At the solid–liquid interface, those water molecules are not like their bulk counterparts. Instead, they assemble into ordered patterns whose details remain a mystery. These hydration layers are a few water molecules thick and play an important role in a variety of interfacial phenomena, such as chemical reactions at catalytically active sites, charge transfer processes at battery electrodes, and ion adsorption at mineral surfaces. Accordingly, understanding the structure and dynamics of interfacial water is crucial for a multitude of topics, from geochemical cycling and environmental remediation to materials synthesis and chemical production.

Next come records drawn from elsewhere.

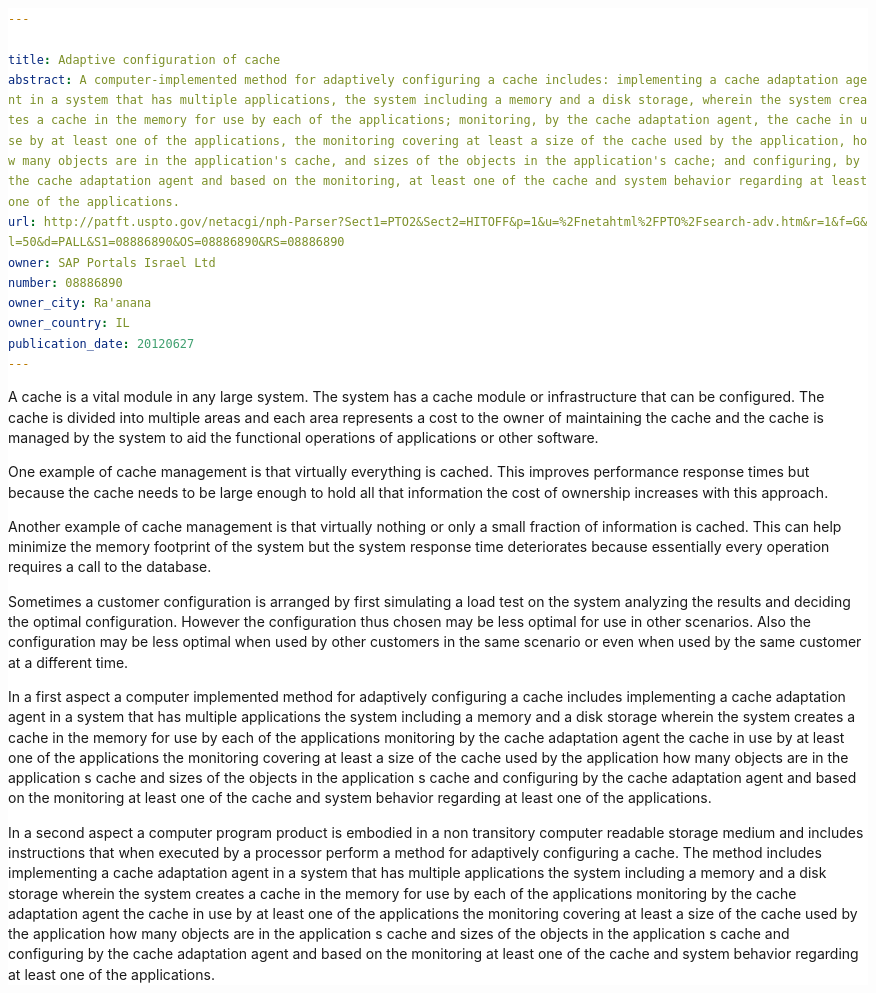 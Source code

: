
 ```yaml
---

title: Adaptive configuration of cache
abstract: A computer-implemented method for adaptively configuring a cache includes: implementing a cache adaptation agent in a system that has multiple applications, the system including a memory and a disk storage, wherein the system creates a cache in the memory for use by each of the applications; monitoring, by the cache adaptation agent, the cache in use by at least one of the applications, the monitoring covering at least a size of the cache used by the application, how many objects are in the application's cache, and sizes of the objects in the application's cache; and configuring, by the cache adaptation agent and based on the monitoring, at least one of the cache and system behavior regarding at least one of the applications.
url: http://patft.uspto.gov/netacgi/nph-Parser?Sect1=PTO2&Sect2=HITOFF&p=1&u=%2Fnetahtml%2FPTO%2Fsearch-adv.htm&r=1&f=G&l=50&d=PALL&S1=08886890&OS=08886890&RS=08886890
owner: SAP Portals Israel Ltd
number: 08886890
owner_city: Ra'anana
owner_country: IL
publication_date: 20120627
---
```

A cache is a vital module in any large system. The system has a cache module or infrastructure that can be configured. The cache is divided into multiple areas and each area represents a cost to the owner of maintaining the cache and the cache is managed by the system to aid the functional operations of applications or other software.

One example of cache management is that virtually everything is cached. This improves performance response times but because the cache needs to be large enough to hold all that information the cost of ownership increases with this approach.

Another example of cache management is that virtually nothing or only a small fraction of information is cached. This can help minimize the memory footprint of the system but the system response time deteriorates because essentially every operation requires a call to the database.

Sometimes a customer configuration is arranged by first simulating a load test on the system analyzing the results and deciding the optimal configuration. However the configuration thus chosen may be less optimal for use in other scenarios. Also the configuration may be less optimal when used by other customers in the same scenario or even when used by the same customer at a different time.

In a first aspect a computer implemented method for adaptively configuring a cache includes implementing a cache adaptation agent in a system that has multiple applications the system including a memory and a disk storage wherein the system creates a cache in the memory for use by each of the applications monitoring by the cache adaptation agent the cache in use by at least one of the applications the monitoring covering at least a size of the cache used by the application how many objects are in the application s cache and sizes of the objects in the application s cache and configuring by the cache adaptation agent and based on the monitoring at least one of the cache and system behavior regarding at least one of the applications.

In a second aspect a computer program product is embodied in a non transitory computer readable storage medium and includes instructions that when executed by a processor perform a method for adaptively configuring a cache. The method includes implementing a cache adaptation agent in a system that has multiple applications the system including a memory and a disk storage wherein the system creates a cache in the memory for use by each of the applications monitoring by the cache adaptation agent the cache in use by at least one of the applications the monitoring covering at least a size of the cache used by the application how many objects are in the application s cache and sizes of the objects in the application s cache and configuring by the cache adaptation agent and based on the monitoring at least one of the cache and system behavior regarding at least one of the applications.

One case study of particular interest is the boehmite–water interface. Boehmite is an aluminum-based mineral, AlOOH, (Figure a) that is prevalent in the waste tanks at the Hanford site, a legacy of the Cold War era. Formed as a side-product of plutonium production operations over decades, these nanosized boehmite particles interact and aggregate into complex shapes that influence the rheological properties of the slurries in the nuclear waste in ways that complicate their safe treatment and disposal. While a previous study examined the shape of boehmite aggregates,1 the researchers reached a stumbling block for accurately predicting the boehmite aggregation shapes. Existing models do not account for the ordering of water molecules close to the boehmite interface and their role in when and how boehmite aggregates.

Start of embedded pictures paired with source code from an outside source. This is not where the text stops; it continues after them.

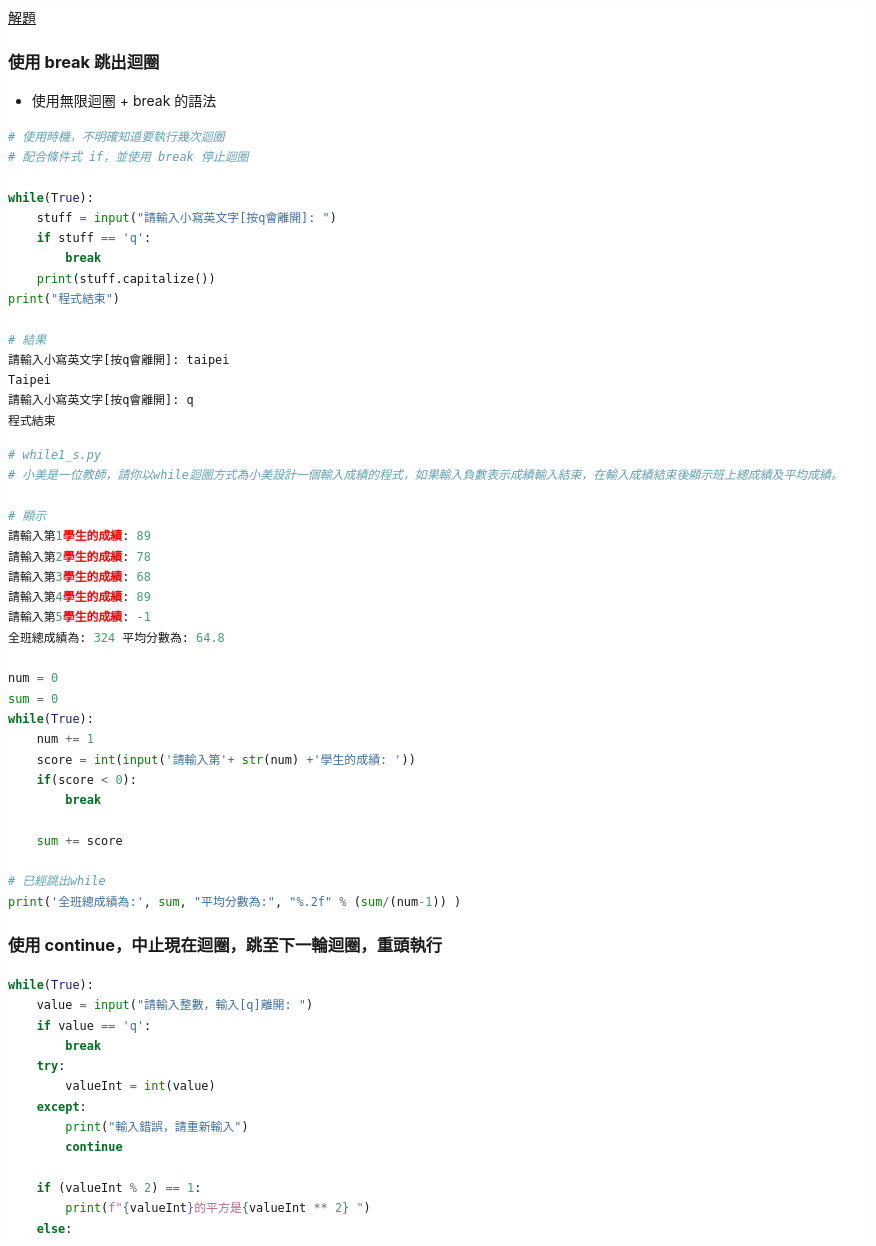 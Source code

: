 [解題](loop2.py)

### 使用 break 跳出迴圈

- 使用無限迴圈 + break 的語法

```python
# 使用時機，不明確知道要執行幾次迴圈
# 配合條件式 if，並使用 break 停止迴圈

while(True):
    stuff = input("請輸入小寫英文字[按q會離開]: ")
    if stuff == 'q':
        break
    print(stuff.capitalize())
print("程式結束")

# 結果
請輸入小寫英文字[按q會離開]: taipei
Taipei
請輸入小寫英文字[按q會離開]: q
程式結束
```

```python
# while1_s.py
# 小美是一位教師，請你以while迴圈方式為小美設計一個輸入成績的程式，如果輸入負數表示成績輸入結束，在輸入成績結束後顯示班上總成績及平均成績。

# 顯示
請輸入第1學生的成績: 89
請輸入第2學生的成績: 78
請輸入第3學生的成績: 68
請輸入第4學生的成績: 89
請輸入第5學生的成績: -1
全班總成績為: 324 平均分數為: 64.8

num = 0
sum = 0
while(True):
    num += 1
    score = int(input('請輸入第'+ str(num) +'學生的成績: '))    
    if(score < 0):
        break
    
    sum += score
    
# 已經跳出while    
print('全班總成績為:', sum, "平均分數為:", "%.2f" % (sum/(num-1)) )
```

### 使用 continue，中止現在迴圈，跳至下一輪迴圈，重頭執行

```python
while(True):
    value = input("請輸入整數，輸入[q]離開: ")
    if value == 'q':
        break
    try:
        valueInt = int(value)
    except:
        print("輸入錯誤，請重新輸入")
        continue
    
    if (valueInt % 2) == 1:
        print(f"{valueInt}的平方是{valueInt ** 2} ")
    else:
```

In fact, very few techniques can characterize solid–liquid interfaces with molecular resolution, which is why our team is excited about a recently developed capability, 3D fast force mapping (3D FFM). Based on atomic force microscopy technology, this technique employs a nanosized probe that navigates the interfacial region and records the molecular forces it experiences from the local surroundings with remarkable sensitivity (Figure b). As it penetrates the water layers close to the surface, the probe creates a three-dimensional force map that is intimately related to the local distribution of water molecules. The concept is simple and the promise is great: 3D FFM provides a pathway to visualize how water molecules sit and behave at the interface.

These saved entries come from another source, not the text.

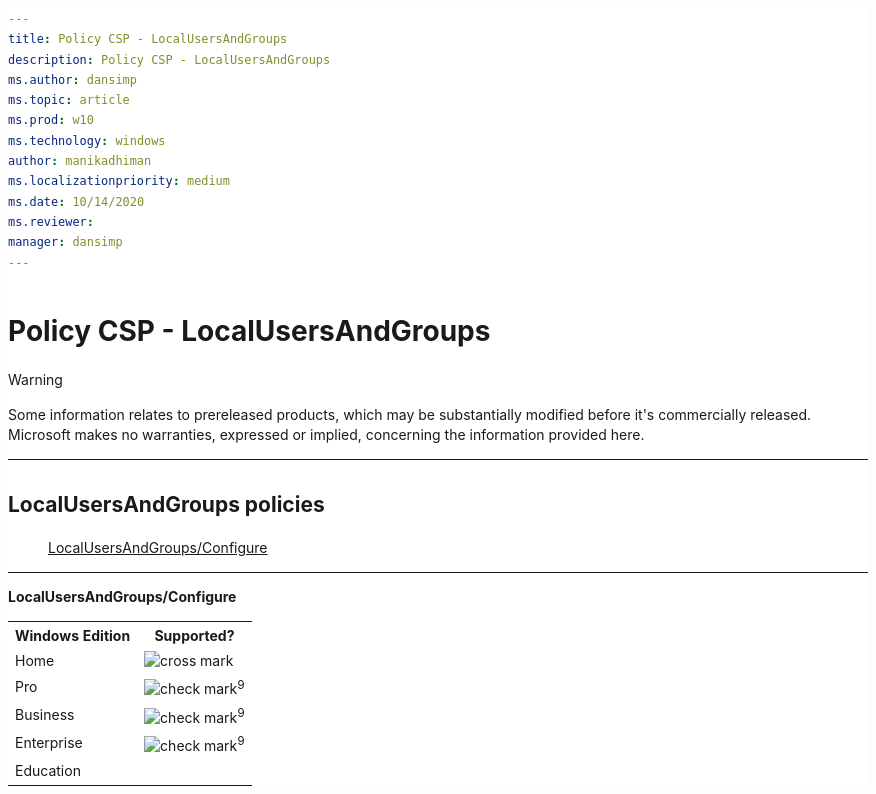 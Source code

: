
 ```yaml
---
title: Policy CSP - LocalUsersAndGroups
description: Policy CSP - LocalUsersAndGroups
ms.author: dansimp
ms.topic: article
ms.prod: w10
ms.technology: windows
author: manikadhiman
ms.localizationpriority: medium
ms.date: 10/14/2020
ms.reviewer: 
manager: dansimp
---
```


# Policy CSP - LocalUsersAndGroups

> [!WARNING]
> Some information relates to prereleased products, which may be substantially modified before it's commercially released. Microsoft makes no warranties, expressed or implied, concerning the information provided here.

<hr/>


## LocalUsersAndGroups policies  

<dl>
  <dd>
    <a href="#localusersandgroups-configure">LocalUsersAndGroups/Configure</a>
  </dd>
</dl>


<hr/>


<a href="" id="localusersandgroups-configure"></a>**LocalUsersAndGroups/Configure**  


<table>
<tr>
    <th>Windows Edition</th>
    <th>Supported?</th>
</tr>
<tr>
    <td>Home</td>
    <td><img src="images/crossmark.png" alt="cross mark" /></td>
</tr>
<tr>
    <td>Pro</td>
    <td><img src="images/checkmark.png" alt="check mark" /><sup>9</sup></td>
</tr>
<tr>
    <td>Business</td>
    <td><img src="images/checkmark.png" alt="check mark" /><sup>9</sup></td>
</tr>
<tr>
    <td>Enterprise</td>
    <td><img src="images/checkmark.png" alt="check mark" /><sup>9</sup></td>
</tr>
<tr>
    <td>Education</td>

Using 3D FFM, our team investigated the molecular details of the boehmite–aqueous interface (Figure c). We observed a complex pattern of forces from the layered water molecules within one nanometer of the surface. Interestingly, this fluid phase shows the same lattice symmetries as the underlying solid. In other words, the rows of ordered atoms in the boehmite itself determine where the water molecules prefer to sit. Specifically, the first water layer adsorbs at the sites adjacent to the boehmite hydroxyls (Figure d), a chemical group that interacts favorably with water molecules via hydrogen bonding.
These experimental data were coupled to a rigorous suite of molecular dynamics computer simulations (Figure e) that aimed to address the nanosized “elephant in the room”: how do the forces measured by the probe translate to the positions of water molecules? We investigated the effects of the probe size, chemistry, and interactions on the measurements, thus significantly improving current models for 3D FFM data interpretation.
To date, only a handful of research groups have used 3D FFM, but we anticipate that will change soon as the technique becomes more accessible. Further studies will provide a detailed understanding of interfacial hydration layers, improving current models and eventually resolving how boehmite aggregation influences the rheological behavior of tank waste.